The cold and creamy, frothy drink is the most popular food item at the new Wizarding World of Harry Potter at Universal Orlando, according to Universal spokesman Tom Schroder, with visitors lining up to try it.
"Then they would walk around and have this mustache on," said Sabrina Sampson, 11, of Richmond, Va., who described the drink as tasting "like cream soda. It was somewhat thick, and it was really sweet, and then it got salty as you swallowed it, like butterscotch."
Schroder said that about half the visitors to The Wizarding World sample butterbeer.
"There may be no bigger product launch smash this year than butterbeer," WalletPop.com said.
"It's interesting that one small thing they can sell for a few dollars is getting as much attention as the rides," said Gabe Travers, who reviewed the park for WESH.com, the NBC affiliate in the Orlando area.
Immediately after The Wizarding World's June 18 opening, butterbeer was one of the most searched-for terms on the Internet. A butterbeer recipe on MuggleNet.com got 3,445 hits when the park opened, up from an average 350 daily views before the opening, according to MuggleNet.com spokesman Andrew Sims. Now the recipe is averaging 1,200 daily views.
Even DISboards.com, a site for fans of Disney World, has a separate thread for comments related to Universal's butterbeer.
Universal would not release its butterbeer recipe, but press materials describe the drink as "reminiscent of shortbread and butterscotch."
In the Harry Potter books, butterbeer appears to have an inebriating effect, and some older online recipes include butterscotch schnapps, but the Universal version is nonalcoholic. In Bon Appetit's January 2002 issue, author J.K. Rowling was asked what butterbeer tastes like, and she said: "I made it up. I imagine it to taste a little bit like less sickly butterscotch."

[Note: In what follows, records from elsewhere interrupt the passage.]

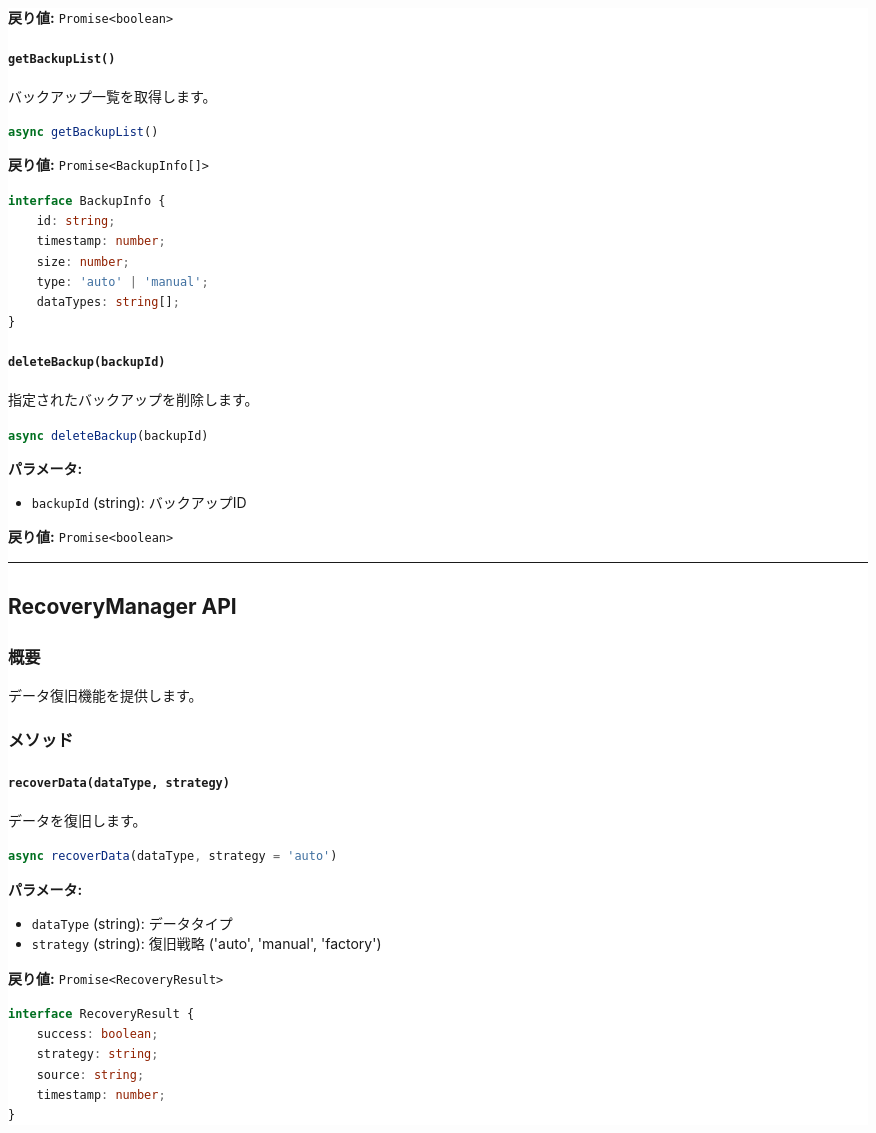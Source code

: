 **戻り値:** `Promise<boolean>`

#### `getBackupList()`
バックアップ一覧を取得します。

```javascript
async getBackupList()
```

**戻り値:** `Promise<BackupInfo[]>`

```typescript
interface BackupInfo {
    id: string;
    timestamp: number;
    size: number;
    type: 'auto' | 'manual';
    dataTypes: string[];
}
```

#### `deleteBackup(backupId)`
指定されたバックアップを削除します。

```javascript
async deleteBackup(backupId)
```

**パラメータ:**
- `backupId` (string): バックアップID

**戻り値:** `Promise<boolean>`

---

## RecoveryManager API

### 概要
データ復旧機能を提供します。

### メソッド

#### `recoverData(dataType, strategy)`
データを復旧します。

```javascript
async recoverData(dataType, strategy = 'auto')
```

**パラメータ:**
- `dataType` (string): データタイプ
- `strategy` (string): 復旧戦略 ('auto', 'manual', 'factory')

**戻り値:** `Promise<RecoveryResult>`

```typescript
interface RecoveryResult {
    success: boolean;
    strategy: string;
    source: string;
    timestamp: number;
}
```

The version sold at The Wizarding World was tasted and approved by Rowling herself.
"Everyone knows butterbeer was approved by J.K. Rowling, so people want to taste it and see if their tastebuds match up," said Travers.
Visitors to the park see a large wooden barrel that bears the word "BUTTERBEER" as soon as they enter, and they can buy it from a street cart and inside The Three Broomsticks restaurant and Hog's Head pub.
Butterbeer is sold in two varieties, regular and frozen, but many people buy both. "There are some two-fisted butterbeer moments happening," said Schroder. The consensus among online fans appears to be that the frozen version is more delicious.
The drink is drawn from a tap, like a beer, and the dense, whipped topping is added from a separate tap. It's served in cups, about $3 ($4 for frozen) for a disposable cup and about $10 ($11 for frozen) for a hard plastic souvenir stein.
Travers said if he were trying to make the drink at home, he'd "start with a good cream soda." The hard part, he said, would be the topping: "It tastes like a Werther's caramel candy but the foam had the consistency of a dairy or latte type of foam. It's pretty dense; it floats on top."
Robert Lima of Warwick, R.I., who says he still loves "all that is Harry Potter" even though he's 24 years old, tried butterbeer a week after the park opened and described it as "frosty magical goodness!"
But Sabrina Sampson had one small reservation: "It was too sweet to chug down, but it was good for the first five sips or so."